WHAT THE TASK ASKS
Only the lines that include "originalArray" should be copied from the data below.

SOURCE MATERIAL
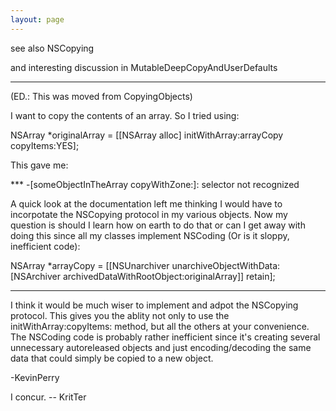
 ```yaml
---
layout: page
---
```


see also NSCopying

and interesting discussion in MutableDeepCopyAndUserDefaults

----

(ED.: This was moved from CopyingObjects)

I want to copy the contents of an array. So I tried using:
    

NSArray *originalArray = [[NSArray alloc] initWithArray:arrayCopy
                                              copyItems:YES];


This gave me:

*** -[someObjectInTheArray copyWithZone:]: selector not recognized

A quick look at the documentation left me thinking I would have to incorpotate the NSCopying protocol in my various objects. Now my question is should I learn how on earth to do that or can I get away with doing this since all my classes implement NSCoding (Or is it sloppy, inefficient code):

    

NSArray *arrayCopy = [[NSUnarchiver
    unarchiveObjectWithData:[NSArchiver
    archivedDataWithRootObject:originalArray]] retain];




----
I think it would be much wiser to implement and adpot the NSCopying protocol. This gives you the ablity not only to use the initWithArray:copyItems: method, but all the others at your convenience. The NSCoding code is probably rather inefficient since it's creating several unnecessary autoreleased objects and just encoding/decoding the same data that could simply be copied to a new object.

-KevinPerry

I concur. -- KritTer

RESULT
NSArray *originalArray = [[NSArray alloc] initWithArray:arrayCopy
    archivedDataWithRootObject:originalArray]] retain];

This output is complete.